▶ [Assignment] Everything from the line with "Mesh and Istio" to the end of the data below must be returned exactly as it is, and nothing besides.
________________________
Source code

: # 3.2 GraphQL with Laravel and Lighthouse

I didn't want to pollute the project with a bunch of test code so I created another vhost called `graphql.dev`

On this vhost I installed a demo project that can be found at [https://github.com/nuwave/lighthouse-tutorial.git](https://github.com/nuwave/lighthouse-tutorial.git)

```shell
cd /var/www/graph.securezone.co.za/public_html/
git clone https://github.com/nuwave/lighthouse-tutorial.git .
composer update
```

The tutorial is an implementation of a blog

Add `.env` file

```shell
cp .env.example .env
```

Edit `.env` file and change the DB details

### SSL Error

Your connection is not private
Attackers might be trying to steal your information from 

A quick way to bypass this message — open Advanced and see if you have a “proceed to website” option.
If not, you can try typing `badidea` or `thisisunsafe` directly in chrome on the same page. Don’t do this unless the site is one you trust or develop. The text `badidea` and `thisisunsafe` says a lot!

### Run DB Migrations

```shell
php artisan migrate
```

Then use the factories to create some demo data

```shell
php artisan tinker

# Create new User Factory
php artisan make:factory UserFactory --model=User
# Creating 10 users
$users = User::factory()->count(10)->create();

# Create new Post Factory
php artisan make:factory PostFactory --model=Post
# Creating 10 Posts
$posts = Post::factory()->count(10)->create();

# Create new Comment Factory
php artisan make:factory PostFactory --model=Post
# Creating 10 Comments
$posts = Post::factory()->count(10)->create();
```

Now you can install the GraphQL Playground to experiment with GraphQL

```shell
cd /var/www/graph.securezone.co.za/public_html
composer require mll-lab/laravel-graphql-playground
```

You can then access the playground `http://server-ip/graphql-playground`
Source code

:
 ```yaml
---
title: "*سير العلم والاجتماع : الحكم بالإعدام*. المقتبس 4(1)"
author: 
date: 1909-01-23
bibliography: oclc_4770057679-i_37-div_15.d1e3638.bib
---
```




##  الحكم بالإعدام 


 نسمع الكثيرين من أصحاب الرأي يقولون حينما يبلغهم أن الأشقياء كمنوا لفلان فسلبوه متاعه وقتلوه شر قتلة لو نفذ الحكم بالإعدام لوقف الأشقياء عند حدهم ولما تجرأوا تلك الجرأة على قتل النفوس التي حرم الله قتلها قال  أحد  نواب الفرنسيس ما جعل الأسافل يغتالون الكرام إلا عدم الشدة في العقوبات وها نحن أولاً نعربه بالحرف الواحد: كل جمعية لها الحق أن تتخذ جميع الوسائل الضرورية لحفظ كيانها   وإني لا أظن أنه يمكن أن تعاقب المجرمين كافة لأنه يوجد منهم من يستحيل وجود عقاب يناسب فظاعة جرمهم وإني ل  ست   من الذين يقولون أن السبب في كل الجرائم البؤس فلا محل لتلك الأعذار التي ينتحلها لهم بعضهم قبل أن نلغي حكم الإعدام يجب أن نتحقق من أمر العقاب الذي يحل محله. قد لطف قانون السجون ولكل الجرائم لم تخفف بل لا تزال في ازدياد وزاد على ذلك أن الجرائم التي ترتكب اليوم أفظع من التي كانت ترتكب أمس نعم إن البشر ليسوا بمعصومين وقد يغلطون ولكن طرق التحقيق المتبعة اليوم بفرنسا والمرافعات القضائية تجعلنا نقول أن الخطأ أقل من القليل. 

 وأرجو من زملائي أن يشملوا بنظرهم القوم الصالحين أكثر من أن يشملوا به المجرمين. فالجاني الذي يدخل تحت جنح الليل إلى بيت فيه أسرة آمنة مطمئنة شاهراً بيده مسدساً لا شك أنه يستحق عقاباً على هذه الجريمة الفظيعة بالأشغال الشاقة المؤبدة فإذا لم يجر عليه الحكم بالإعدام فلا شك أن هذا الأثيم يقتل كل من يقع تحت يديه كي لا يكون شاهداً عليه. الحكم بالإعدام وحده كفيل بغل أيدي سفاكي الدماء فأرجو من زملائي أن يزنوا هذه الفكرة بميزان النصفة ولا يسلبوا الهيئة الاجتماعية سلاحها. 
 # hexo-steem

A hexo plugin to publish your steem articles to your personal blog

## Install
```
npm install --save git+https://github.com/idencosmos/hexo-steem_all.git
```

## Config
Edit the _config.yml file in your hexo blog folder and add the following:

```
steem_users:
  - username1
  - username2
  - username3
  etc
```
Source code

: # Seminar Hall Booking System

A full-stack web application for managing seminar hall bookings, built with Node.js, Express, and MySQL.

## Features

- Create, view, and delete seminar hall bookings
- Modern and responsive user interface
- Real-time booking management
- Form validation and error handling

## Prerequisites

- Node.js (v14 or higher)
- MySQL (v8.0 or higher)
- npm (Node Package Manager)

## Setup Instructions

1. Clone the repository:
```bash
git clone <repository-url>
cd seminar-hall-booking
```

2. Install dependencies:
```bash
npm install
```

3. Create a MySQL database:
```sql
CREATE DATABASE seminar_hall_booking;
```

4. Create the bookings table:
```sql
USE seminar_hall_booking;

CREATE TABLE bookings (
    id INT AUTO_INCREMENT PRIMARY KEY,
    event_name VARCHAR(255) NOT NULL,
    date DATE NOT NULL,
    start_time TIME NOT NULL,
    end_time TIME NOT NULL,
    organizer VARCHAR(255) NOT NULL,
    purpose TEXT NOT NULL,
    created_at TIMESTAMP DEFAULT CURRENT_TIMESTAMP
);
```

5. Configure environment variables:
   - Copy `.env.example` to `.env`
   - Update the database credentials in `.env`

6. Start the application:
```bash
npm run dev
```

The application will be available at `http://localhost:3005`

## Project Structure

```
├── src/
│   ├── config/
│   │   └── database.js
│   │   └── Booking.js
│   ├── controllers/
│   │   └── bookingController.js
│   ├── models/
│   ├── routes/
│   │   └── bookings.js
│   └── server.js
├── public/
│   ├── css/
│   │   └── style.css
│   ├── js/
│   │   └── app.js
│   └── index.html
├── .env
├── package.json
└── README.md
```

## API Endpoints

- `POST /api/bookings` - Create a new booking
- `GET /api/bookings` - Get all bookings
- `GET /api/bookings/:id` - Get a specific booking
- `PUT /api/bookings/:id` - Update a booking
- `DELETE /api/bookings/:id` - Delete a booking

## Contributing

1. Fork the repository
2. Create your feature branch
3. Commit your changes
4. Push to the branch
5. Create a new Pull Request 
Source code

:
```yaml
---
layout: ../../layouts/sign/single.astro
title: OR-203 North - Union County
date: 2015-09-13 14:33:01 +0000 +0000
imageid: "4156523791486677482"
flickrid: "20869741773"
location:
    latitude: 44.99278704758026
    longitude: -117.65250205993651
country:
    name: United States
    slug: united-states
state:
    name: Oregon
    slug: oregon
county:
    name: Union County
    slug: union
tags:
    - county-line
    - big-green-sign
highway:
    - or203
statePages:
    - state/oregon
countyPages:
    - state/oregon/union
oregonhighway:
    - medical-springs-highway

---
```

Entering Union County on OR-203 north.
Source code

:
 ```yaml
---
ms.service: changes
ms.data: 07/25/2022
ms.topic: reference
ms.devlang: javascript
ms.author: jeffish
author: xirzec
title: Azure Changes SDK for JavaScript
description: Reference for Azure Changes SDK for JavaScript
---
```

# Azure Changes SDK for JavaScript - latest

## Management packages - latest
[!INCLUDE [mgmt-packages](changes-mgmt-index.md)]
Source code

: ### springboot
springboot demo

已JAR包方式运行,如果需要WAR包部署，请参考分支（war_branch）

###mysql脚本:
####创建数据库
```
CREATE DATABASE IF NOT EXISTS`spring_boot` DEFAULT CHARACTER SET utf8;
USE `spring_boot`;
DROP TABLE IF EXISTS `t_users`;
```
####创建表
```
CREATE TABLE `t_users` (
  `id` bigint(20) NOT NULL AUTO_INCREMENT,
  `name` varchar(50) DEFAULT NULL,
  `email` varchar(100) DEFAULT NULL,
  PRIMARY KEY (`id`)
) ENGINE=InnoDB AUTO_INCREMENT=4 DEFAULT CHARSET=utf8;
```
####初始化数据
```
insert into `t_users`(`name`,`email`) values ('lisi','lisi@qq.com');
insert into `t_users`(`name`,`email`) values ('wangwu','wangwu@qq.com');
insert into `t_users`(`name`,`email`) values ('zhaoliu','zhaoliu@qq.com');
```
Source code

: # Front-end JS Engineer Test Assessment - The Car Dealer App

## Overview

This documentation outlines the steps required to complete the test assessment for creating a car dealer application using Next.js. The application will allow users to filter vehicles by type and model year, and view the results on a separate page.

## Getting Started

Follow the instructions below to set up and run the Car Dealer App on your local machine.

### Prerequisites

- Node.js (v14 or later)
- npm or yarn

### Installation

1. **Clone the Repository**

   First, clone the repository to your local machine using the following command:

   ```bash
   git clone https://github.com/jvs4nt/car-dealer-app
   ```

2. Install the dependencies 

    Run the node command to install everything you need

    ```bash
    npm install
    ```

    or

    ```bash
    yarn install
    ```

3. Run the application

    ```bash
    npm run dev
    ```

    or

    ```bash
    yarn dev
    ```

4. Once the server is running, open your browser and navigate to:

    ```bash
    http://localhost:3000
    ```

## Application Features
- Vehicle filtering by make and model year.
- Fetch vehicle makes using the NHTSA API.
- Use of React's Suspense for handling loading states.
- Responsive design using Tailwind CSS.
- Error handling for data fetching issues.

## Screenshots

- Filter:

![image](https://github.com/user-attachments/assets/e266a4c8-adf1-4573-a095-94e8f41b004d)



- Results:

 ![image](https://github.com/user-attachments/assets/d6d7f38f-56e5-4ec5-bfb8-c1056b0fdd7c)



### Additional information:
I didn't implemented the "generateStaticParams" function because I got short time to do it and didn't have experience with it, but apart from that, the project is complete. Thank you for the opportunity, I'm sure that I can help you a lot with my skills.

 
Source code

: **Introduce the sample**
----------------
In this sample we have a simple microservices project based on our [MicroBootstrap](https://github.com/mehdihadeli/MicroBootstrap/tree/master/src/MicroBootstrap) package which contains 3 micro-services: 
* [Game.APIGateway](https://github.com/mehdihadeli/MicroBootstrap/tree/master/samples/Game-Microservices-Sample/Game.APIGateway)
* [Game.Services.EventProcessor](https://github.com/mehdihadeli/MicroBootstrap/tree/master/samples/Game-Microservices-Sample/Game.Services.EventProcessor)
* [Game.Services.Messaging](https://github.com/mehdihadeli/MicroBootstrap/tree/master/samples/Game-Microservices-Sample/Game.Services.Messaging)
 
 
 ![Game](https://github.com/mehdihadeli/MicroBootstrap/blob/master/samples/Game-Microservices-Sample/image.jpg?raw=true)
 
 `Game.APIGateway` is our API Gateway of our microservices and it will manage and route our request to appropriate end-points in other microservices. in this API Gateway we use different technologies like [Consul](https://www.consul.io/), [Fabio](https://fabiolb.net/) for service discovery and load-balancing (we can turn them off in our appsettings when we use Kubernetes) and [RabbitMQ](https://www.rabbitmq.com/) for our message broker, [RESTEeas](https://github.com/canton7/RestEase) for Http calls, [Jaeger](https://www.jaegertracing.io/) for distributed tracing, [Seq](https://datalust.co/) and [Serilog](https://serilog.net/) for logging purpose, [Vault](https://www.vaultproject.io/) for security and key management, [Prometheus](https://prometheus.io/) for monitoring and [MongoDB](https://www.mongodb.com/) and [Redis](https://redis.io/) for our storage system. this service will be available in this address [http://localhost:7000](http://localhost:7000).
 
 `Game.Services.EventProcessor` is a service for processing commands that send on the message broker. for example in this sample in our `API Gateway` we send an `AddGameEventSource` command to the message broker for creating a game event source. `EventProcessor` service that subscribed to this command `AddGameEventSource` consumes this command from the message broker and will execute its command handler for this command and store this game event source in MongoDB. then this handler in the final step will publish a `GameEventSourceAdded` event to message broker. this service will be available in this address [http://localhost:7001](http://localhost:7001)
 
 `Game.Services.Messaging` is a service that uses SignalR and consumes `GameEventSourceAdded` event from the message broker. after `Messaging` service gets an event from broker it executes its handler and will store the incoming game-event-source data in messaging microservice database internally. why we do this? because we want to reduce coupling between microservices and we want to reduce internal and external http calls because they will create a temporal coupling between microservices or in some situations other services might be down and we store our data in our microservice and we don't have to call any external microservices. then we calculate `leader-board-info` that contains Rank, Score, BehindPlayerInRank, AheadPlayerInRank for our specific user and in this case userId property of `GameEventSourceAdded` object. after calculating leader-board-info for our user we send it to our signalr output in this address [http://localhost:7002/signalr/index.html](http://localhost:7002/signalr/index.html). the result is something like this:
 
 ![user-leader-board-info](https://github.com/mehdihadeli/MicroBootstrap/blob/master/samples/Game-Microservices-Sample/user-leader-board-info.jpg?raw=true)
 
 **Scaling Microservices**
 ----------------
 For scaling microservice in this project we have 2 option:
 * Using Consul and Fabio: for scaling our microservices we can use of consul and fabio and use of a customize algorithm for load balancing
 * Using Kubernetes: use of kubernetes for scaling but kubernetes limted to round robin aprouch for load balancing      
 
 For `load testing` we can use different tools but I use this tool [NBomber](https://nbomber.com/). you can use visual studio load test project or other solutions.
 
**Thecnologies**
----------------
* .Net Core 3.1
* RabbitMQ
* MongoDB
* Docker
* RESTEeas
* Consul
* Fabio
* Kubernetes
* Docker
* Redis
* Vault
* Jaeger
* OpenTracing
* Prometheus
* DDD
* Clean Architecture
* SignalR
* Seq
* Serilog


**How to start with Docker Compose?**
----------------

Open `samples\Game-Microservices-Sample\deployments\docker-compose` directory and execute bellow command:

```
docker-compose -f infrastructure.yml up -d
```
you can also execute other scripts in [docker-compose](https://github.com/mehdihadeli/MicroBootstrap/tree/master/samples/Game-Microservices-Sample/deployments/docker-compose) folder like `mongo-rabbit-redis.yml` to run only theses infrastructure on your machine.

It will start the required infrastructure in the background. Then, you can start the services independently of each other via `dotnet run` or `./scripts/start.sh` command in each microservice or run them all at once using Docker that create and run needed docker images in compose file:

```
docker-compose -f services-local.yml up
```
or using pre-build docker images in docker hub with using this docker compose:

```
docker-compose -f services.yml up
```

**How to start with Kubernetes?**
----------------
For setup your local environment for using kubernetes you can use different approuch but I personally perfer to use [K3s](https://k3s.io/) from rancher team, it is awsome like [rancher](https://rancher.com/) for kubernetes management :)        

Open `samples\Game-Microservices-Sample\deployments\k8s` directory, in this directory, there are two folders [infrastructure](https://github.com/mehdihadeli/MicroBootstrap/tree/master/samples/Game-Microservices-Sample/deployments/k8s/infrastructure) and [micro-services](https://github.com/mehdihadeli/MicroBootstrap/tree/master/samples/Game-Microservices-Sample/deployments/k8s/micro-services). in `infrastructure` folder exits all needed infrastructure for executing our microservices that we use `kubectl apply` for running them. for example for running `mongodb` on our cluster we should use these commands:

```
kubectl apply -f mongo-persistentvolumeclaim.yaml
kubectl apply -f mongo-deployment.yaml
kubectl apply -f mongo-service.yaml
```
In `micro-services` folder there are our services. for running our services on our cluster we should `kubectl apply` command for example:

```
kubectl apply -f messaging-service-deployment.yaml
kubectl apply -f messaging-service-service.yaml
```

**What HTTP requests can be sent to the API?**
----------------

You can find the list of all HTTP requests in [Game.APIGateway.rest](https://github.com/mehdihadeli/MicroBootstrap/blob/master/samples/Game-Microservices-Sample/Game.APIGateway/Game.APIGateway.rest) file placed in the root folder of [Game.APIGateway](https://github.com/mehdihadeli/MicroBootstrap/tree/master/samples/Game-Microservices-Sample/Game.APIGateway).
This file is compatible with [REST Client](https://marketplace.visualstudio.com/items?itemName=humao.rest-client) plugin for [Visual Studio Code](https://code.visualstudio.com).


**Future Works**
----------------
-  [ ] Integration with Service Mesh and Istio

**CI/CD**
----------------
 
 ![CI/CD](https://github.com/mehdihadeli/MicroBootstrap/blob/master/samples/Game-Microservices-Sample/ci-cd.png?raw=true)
________________________
▶ [Solution for this problem]
-  [ ] Integration with Service Mesh and Istio

**CI/CD**
----------------
 
 ![CI/CD](https://github.com/mehdihadeli/MicroBootstrap/blob/master/samples/Game-Microservices-Sample/ci-cd.png?raw=true)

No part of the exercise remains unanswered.